Поэтому не думай, что мы поработили человечество из жадности или жажды славы. У нас не было другого способа спасти нашу расу, навести порядок в этом хаосе и обратить все человечество к служению одной цели – обеспечению нашего будущего! И цвета – основа нашего успеха. Если иерархия исчезнет, то порядок будет нарушен! Человечество перестанет стремиться к величию, останутся лишь жаждущие власти люди.
– Золотые жаждут величия и вынуждают остальные цвета воевать, – говорю я, присаживаясь на лапу ониксового льва, а Августус остается стоять в центре зала.
– Однако есть люди вроде меня, – с неподдельной искренностью говорит он, и мне даже хочется ему поверить. – Я сражаюсь за трон не потому, что хочу стать королем, императором или кем-то там еще! Мне все равно, какой титул напишут перед моим именем в учебниках истории. Дэрроу, вселенной нет до нас дела! Нет никакого высшего существа, которое ожидало бы нас с другой стороны, когда последний человек испустит дух! Человечество рано или поздно исчезнет. Об этом все знают, но никто никогда не говорит. Человечество умрет, а вселенная даже не заметит этого!
Я верю в людей и поэтому не допущу такого. Я сделаю так, что мы будем жить вечно, выведу нас за пределы Солнечной системы в новые миры! Мы будем искать новую жизнь, ведь наш вид находится еще на стадии младенца! А я хочу сделать человека неизменной данностью для этой вселенной, а не просто какой-то бактерией, о существовании которой никто даже и не вспомнит! Вот почему идеи твоей пылкой юности кажутся мне такими опасными!

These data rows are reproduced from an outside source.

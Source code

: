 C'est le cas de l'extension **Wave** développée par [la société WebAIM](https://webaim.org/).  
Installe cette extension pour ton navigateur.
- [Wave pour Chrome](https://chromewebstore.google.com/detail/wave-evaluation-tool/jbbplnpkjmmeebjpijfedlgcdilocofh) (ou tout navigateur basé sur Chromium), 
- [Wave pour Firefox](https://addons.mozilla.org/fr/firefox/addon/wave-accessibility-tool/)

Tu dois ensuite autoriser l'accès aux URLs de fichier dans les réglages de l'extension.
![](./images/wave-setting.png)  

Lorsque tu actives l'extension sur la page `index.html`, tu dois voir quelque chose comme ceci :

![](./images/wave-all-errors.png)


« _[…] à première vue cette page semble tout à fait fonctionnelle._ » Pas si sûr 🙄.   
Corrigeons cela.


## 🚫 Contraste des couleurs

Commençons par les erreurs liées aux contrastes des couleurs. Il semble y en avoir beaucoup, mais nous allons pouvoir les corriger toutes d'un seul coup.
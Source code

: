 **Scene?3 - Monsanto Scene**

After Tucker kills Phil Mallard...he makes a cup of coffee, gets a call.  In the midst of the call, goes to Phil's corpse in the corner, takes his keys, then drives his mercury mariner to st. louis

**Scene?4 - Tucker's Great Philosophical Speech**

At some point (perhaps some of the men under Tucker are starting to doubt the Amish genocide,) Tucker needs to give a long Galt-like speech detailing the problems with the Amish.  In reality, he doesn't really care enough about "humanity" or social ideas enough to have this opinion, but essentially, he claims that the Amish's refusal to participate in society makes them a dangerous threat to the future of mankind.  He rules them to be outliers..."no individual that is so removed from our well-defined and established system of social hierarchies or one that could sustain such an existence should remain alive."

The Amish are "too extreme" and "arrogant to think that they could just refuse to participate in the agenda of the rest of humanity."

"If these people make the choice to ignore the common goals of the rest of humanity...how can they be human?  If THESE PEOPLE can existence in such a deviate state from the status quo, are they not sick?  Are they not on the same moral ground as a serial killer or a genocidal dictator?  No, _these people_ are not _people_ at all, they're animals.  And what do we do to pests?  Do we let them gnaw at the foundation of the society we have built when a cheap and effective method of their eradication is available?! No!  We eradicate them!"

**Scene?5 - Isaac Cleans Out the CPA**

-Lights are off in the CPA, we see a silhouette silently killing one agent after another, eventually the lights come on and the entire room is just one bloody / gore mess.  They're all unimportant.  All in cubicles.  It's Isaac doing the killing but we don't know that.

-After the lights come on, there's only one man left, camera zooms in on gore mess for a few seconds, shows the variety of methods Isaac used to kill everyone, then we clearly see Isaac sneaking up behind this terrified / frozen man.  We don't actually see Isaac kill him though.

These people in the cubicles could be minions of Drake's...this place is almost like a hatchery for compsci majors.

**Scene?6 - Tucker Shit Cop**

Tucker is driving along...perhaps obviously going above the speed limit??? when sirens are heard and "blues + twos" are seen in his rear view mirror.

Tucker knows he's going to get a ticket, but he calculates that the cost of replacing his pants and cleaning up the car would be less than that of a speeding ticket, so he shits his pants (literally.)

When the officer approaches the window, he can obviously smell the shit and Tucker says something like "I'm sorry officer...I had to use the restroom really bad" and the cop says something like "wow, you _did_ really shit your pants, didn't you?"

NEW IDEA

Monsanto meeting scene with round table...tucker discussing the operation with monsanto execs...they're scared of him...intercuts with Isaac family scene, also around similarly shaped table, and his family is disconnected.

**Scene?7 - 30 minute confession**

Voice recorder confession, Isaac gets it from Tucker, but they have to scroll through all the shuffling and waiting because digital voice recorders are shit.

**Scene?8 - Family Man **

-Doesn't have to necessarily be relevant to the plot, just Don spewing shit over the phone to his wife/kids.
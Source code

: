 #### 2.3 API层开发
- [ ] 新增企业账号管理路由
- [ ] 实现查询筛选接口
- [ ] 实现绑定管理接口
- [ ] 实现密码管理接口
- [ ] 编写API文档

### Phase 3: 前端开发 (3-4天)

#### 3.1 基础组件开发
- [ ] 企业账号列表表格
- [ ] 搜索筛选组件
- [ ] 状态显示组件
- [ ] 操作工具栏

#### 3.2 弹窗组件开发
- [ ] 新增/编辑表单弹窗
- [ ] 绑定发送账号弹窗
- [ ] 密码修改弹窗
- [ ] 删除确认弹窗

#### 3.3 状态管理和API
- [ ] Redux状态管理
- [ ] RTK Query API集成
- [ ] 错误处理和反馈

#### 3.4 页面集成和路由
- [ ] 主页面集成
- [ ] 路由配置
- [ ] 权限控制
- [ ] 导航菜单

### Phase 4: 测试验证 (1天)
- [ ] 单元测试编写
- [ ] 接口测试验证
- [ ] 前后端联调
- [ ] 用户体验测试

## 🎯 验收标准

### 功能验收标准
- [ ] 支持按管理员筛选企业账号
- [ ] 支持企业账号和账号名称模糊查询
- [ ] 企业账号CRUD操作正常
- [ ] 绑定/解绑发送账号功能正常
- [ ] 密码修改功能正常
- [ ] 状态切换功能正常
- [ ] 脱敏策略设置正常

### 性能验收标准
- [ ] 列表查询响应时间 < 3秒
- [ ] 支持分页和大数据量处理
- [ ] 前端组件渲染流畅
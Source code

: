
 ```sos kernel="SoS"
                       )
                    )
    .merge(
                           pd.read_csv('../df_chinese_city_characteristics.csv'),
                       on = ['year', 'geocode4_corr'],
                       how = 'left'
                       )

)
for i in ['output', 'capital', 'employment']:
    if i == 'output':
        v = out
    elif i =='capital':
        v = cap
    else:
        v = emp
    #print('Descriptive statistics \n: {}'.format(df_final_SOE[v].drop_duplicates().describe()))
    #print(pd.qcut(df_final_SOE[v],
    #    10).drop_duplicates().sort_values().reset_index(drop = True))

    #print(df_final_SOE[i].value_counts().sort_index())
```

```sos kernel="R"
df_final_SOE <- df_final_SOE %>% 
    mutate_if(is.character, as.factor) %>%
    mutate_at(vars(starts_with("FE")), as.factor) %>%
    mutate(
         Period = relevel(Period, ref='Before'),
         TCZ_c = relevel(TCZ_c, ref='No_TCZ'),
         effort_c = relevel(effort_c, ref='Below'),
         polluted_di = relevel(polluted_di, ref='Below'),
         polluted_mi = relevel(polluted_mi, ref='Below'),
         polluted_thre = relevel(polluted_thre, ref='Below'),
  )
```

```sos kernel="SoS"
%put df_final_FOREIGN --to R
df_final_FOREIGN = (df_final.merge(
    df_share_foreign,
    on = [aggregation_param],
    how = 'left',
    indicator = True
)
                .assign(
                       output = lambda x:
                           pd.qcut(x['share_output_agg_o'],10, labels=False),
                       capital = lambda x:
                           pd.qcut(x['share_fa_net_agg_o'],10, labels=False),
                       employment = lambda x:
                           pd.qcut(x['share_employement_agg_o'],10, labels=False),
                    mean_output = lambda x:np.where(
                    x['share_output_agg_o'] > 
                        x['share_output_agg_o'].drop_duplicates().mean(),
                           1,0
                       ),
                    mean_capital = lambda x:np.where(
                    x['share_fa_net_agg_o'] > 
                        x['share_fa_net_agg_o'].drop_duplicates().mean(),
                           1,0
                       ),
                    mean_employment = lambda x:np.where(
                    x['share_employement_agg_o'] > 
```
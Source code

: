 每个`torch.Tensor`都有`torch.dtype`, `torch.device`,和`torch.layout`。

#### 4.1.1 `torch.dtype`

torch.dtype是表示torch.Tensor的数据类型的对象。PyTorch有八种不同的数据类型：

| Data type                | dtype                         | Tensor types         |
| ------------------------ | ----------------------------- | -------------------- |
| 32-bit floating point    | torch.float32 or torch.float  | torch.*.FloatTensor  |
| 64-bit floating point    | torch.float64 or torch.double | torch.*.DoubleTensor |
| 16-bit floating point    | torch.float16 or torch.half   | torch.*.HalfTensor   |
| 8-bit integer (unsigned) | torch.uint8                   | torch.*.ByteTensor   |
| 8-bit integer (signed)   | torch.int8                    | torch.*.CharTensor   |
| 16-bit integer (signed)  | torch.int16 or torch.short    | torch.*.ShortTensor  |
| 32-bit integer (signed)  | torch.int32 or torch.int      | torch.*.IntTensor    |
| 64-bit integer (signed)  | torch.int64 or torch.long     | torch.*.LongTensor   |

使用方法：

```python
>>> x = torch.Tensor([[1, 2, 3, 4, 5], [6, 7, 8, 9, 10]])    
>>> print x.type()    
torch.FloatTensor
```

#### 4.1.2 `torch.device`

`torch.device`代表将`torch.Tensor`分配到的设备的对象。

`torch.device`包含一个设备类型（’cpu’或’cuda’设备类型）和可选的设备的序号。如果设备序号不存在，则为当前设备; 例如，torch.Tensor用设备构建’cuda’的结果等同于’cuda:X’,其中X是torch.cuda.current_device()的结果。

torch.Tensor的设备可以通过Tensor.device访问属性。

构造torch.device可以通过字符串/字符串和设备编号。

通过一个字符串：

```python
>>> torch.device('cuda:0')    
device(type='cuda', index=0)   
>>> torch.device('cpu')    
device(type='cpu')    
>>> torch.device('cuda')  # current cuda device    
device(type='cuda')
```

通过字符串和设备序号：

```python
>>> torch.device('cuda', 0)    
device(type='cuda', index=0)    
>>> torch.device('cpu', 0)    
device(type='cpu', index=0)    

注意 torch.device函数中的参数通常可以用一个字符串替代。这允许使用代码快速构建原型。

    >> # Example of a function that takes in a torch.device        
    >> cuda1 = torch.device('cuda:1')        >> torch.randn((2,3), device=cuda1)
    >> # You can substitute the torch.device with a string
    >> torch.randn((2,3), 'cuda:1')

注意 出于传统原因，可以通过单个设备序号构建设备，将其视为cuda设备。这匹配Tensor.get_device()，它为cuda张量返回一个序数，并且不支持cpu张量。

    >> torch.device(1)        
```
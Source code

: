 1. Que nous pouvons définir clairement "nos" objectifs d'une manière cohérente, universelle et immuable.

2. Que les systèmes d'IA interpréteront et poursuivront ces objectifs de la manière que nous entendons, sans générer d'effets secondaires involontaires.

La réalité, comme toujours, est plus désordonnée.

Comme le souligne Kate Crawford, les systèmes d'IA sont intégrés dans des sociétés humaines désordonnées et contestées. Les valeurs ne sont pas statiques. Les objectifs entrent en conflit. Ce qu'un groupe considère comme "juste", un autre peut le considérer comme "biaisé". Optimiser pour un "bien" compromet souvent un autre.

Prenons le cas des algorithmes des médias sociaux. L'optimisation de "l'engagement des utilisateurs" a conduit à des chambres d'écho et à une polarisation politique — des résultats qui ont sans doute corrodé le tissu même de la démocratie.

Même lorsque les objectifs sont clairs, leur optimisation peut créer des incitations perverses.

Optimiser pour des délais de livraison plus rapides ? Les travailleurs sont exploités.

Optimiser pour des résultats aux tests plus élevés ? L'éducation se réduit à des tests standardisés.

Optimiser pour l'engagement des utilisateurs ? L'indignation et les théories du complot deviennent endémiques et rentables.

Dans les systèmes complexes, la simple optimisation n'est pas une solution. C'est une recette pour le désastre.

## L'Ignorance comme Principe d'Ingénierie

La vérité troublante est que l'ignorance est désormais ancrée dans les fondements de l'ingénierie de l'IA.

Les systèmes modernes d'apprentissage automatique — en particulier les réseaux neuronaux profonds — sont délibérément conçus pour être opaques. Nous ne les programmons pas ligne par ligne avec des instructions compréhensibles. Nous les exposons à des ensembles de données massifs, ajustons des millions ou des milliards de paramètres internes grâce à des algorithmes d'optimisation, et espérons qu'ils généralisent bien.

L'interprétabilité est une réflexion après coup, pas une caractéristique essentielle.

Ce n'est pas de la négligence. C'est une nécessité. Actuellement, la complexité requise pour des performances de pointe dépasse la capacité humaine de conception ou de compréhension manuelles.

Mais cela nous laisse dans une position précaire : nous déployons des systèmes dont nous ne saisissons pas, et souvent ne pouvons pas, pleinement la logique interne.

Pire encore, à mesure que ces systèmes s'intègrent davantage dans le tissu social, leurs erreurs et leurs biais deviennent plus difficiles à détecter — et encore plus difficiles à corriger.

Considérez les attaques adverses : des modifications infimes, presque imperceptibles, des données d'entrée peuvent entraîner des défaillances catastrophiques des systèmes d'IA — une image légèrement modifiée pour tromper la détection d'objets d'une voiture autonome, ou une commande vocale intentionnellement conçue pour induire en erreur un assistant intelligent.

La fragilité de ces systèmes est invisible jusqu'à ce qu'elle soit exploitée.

Он мыслит масштабно, охватывая внутренним взором множество миров. Только теперь я начинаю понимать, как этот человек может делать то, что делает, – у него напрочь отсутствует мораль, его цели столь велики, что он утратил остатки человечности в своем отчаянном стремлении сохранить человечество. Как же странно смотреть на его жесткое, холодное лицо, понимая, какой всепоглощающий огонь горит в его разуме и душе!
– Но почему же вы тогда так поступаете? – спрашиваю я, вспоминая о первой жене Августуса, которой он отрубил голову и набил рот виноградом. – Слушаетесь советов людишек вроде Плиния, бомбите ни в чем не повинных граждан, которые не нарушали закон, развязываете гражданскую войну… и все это во имя спасения человечества?!
– Я делаю то, что должен, во имя высшей цели!